How can there be democracy in Swaziland, when parliament treats the country’s absolute monarch King Mswati III as a god? When the whole cabinet and several member of parliament are elected by the king? Why do Swazis blame parliament for the country’s ills, when Mswati clearly has the last say on everything?

These are questions that Sonkhe Dube, pro-democracy activist and International Secretary of the banned Swaziland Youth Congress (SWAYOCO), says he keeps asking himself about his native Swaziland, a country where two thirds of the population languish in poverty, political parties are essentially banned and their members harassed.

Sonkhe, had to flee his country for fear of being arrested and tortured by the police, as he has been on several occasions, because of his fight for democracy and social justice.

Blaming powerless parliament is misguided

'The Swazi population came out guns blazing against the government at the Sibaya Forum,' Sonkhe says. The forum is a people’s parliament where the monarch summons his subjects to the royal cattle byre to discuss pressing issues. 'But the repeated calls for the axing of the prime minister and his government were misplaced. Parliament in reality have to serve the hand that appointed them before they serve the people, so removing the government is like cutting tree branches and hoping that the tree will be uprooted.'

He believes that his fellow Swazis fear the monarch too much to dare criticize him in public. According to international NGO’s such as Freedom House and Amnesty International these fears are not unfounded.

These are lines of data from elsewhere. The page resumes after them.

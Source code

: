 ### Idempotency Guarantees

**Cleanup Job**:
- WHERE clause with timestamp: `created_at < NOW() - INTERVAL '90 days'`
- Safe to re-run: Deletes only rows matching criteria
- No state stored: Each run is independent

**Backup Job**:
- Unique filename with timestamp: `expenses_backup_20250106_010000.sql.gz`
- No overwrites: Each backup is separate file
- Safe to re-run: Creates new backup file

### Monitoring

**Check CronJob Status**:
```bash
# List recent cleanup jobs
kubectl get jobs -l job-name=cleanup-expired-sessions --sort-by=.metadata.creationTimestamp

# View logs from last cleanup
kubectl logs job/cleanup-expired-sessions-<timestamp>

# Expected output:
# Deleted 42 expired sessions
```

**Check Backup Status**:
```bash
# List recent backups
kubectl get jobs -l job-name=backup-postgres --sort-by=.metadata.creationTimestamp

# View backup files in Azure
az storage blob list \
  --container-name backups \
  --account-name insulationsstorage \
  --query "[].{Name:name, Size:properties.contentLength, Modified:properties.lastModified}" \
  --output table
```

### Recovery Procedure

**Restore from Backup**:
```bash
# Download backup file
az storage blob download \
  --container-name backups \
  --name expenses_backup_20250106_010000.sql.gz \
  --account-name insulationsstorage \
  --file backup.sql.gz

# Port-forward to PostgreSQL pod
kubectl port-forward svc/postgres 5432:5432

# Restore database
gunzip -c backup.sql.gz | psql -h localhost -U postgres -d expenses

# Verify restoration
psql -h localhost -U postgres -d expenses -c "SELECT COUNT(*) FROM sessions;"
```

According to Freedom House, who speak of Swaziland as a country where 'elected members of parliament have no oversight or influence over setting government policy, making laws, or adjusting spending levels,' the population of Swaziland is one of the populations in the world with least political freedom. Amnesty International describes how 'repressive legislation' and 'politically motivated trials and laws that violate the principle of legality ... continues to be used to suppress dissent.'

Tell the King the truth

But Sonkhe Dube nevertheless believes that Swazis must confront the true root cause of their woes if they are to transform Swaziland from an absolute monarchy that benefits a few to a democracy. After all, over half the Swazi population highly disapproves of the current form of government and less than a fifth believe their country to be fully democratic according to opinion polls from Afrobarometer.

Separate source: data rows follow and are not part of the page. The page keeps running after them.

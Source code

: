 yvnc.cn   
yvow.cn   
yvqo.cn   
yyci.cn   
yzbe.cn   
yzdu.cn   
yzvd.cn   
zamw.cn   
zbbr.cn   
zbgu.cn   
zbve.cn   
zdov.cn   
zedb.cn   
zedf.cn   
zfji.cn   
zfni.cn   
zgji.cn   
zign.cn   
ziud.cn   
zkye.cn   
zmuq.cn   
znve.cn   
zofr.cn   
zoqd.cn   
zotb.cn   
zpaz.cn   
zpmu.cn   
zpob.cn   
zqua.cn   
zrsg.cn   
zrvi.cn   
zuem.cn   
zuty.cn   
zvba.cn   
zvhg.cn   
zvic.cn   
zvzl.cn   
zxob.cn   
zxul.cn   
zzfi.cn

'The king should be told the honest truth about the chaos caused by his absolute power without fear or favour,' he says. 'A person with a rash caused by a certain blood disease cannot stop the rash with an ointment, without taking care of the disease in the blood.'

Sonkhe Dube is a teacher by profession. He is the International Secretary of the Swaziland Youth Congress (SWAYOCO), and is currently living in exile in neighbouring South Africa due to his pro-democracy activism and affiliation to SWAYOCO. He has been arrested, detained and tortured on several occasions by King Mswati’s police. He cannot go back to Swaziland, he says, because he fears the response of the brutal Swazi police.